Vakantieherinneringen
Ons zomerhuisje was een verbouwd kippenhok achter op het erf van oom Jan. Het blonk uit in eenvoud. Iedere zomervakantie vertrok mijn moeder met haar zeven kinderen en onze hond Tobias naar Brabant. Mijn vader bleef thuis want hij werkte de zomer door. Het huisje bestond uit vijf even grote kamers die een zomervakantie lang onderdak gaven aan ons gezin.
De keuken met zwart-wit vinyl waarop we hink-stap-sprongen, een grammofoon waarop we reclameplaatjes draaiden van Biotex.
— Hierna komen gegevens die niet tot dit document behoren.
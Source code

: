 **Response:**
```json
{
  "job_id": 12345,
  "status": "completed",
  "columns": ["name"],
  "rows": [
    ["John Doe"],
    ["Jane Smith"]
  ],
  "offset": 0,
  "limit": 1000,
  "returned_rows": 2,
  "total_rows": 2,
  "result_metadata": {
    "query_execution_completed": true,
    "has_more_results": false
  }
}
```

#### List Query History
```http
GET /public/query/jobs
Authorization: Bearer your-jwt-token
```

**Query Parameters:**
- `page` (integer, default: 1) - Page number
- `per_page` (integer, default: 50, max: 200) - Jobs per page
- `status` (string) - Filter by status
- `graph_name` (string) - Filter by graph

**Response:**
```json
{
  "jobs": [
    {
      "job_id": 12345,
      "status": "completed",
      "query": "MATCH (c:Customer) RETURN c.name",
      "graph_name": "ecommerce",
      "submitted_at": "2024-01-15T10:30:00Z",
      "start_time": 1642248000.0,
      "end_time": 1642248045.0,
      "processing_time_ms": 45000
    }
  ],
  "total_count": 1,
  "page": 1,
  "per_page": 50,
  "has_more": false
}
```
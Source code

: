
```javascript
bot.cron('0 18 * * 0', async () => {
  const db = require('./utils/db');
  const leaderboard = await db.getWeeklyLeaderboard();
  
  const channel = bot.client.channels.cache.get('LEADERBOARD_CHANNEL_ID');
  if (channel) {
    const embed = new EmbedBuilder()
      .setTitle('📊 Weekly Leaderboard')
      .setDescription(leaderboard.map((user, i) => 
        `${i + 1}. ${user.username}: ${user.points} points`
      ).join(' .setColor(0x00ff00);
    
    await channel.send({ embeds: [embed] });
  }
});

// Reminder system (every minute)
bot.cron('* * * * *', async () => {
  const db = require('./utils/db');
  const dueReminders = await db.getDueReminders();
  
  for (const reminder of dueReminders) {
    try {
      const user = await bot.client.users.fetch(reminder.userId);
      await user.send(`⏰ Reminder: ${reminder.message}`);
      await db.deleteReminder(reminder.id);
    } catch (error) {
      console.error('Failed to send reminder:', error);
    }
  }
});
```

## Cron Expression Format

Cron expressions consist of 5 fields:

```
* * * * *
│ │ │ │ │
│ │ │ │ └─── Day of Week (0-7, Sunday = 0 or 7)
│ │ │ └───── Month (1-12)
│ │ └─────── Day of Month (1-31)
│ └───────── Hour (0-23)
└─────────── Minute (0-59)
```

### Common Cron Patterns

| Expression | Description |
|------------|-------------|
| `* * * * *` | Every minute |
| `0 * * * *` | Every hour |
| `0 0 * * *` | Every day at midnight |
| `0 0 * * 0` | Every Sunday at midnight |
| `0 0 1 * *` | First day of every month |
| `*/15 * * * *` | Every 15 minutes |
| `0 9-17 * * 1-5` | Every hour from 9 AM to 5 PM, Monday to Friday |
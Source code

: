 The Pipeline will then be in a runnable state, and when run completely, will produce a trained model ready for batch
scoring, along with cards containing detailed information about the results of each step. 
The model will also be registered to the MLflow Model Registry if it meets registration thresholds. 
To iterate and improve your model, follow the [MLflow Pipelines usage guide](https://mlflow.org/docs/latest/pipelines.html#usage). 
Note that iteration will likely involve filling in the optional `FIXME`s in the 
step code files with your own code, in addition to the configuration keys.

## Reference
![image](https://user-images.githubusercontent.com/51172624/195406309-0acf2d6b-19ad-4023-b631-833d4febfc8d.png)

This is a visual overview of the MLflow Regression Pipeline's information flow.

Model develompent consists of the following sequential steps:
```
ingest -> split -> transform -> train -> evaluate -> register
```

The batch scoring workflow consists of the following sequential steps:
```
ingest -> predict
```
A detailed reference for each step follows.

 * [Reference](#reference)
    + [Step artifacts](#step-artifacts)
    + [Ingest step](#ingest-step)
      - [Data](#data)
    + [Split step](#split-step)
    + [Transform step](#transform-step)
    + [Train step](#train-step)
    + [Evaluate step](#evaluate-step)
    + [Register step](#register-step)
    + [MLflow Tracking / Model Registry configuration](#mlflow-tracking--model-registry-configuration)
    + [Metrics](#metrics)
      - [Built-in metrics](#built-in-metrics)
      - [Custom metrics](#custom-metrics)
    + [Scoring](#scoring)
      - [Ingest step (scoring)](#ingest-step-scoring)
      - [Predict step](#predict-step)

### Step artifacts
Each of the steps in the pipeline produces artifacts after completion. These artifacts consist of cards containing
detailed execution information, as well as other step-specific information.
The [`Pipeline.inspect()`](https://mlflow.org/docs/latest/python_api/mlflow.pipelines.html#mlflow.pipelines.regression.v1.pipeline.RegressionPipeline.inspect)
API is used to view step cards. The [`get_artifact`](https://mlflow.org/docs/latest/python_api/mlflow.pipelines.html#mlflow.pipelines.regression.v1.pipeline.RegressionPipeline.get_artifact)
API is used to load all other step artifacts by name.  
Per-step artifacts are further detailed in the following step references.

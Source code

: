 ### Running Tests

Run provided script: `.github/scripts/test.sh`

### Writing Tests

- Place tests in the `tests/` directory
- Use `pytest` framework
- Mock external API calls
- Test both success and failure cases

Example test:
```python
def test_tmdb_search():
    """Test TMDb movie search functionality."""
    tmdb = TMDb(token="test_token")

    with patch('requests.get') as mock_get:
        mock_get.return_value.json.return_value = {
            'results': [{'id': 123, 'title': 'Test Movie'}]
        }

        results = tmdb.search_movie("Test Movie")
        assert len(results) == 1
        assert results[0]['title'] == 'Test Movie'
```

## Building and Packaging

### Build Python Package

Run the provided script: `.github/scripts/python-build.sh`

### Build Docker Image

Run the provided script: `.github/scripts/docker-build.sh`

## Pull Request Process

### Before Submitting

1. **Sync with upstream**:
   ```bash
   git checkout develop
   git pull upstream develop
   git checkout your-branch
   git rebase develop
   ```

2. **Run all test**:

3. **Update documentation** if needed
Er stond een zwarte tafel met aan de ene kant een lange zwarte bank en aan de andere kant gekleurde krukken. Iedere ochtend haalde ik bij mijn tante verse melk. De rauwe vette melk, nog lauw, moesten we eerst koken. Alle kinderen maakten zelf hun ontbijt; alles kon, zolang het maar pap was. Pap met beschuit, met brood, griesmeel, cornflakes of lammetjespap (met suiker en maïzena).
Achter de keuken lag de zitkamer met muffe sisalmatten en een kleine zwart-wit-tv. Op de strakke esthetische verantwoorde ‘less is more’ designbank die – ‘Het kreng kost godverdomme een vermogen, waarom kun je er dan niet op zitten?’- naar het zomerhuisje was gedegradeerd, keek ik op regenachtige dagen naar oude films. Ik hield van de niet erg knappe maar oh zo Engelse gentleman David Niven en wilde later net zo’n gedistingeerde man maar dan wel één zonder snor. Of ik keek naar de zoveelste herhaling van ‘Dr. Doolittle’ of ‘Een reis om de wereld in tachtig dagen’. De kleuren fantaseerde ik er zelf bij.
Links langs de kamers lag een lange betegelde gang. Elke ochtend schrokken je voeten wakker op de ijskoude vloer. Er waren twee slaapkamers voor de kinderen. De rode kamer voor de meisjes had twee stapelbedden, de verdeling was al bepaald, het kwam er op neer dat ik als jongste onderop lag en meeschudde met de zus boven mij. Omdat de groene kamer voor de jongens slechts één stapelbed had, begon de vakantie in die kamer steevast met een ruzie over wie er op het gewone bed mocht slapen.
De gang had één lange kast die voor mij schatten verborg. Ieder jaar was het spannend welke kleren dit jaar jou pasten, welke T-shirtjes je nu ging dragen en wat er lag wat je allang vergeten was en wat daarmee de glans van een nieuwe set kleren kreeg.
Maar natuurlijk waren we het meest buiten. We raceten op gammele oude fietsen met banden die ieder jaar opnieuw geplakt moesten. Links naast het huisje lag een grote zandbak, rechts naast het huisje de tuin met een altijd zwangere pruimenboom. Ook het boerenerf bood veel. In de schuren volgeladen met hooi leefden klittende en stinkende boerderijkatten die elk jaar een nieuw nestje hadden. Om het erf graasden weilanden lang koeien die als ze me aankeken, me vulden met melancholie.
De vakanties hadden een vertrouwd ritme van terugkerende dingen maar omdat mijn perspectief ieder jaar een jaar opschoof, beleefde ik telkens weer een vakantielange ontdekkingstocht.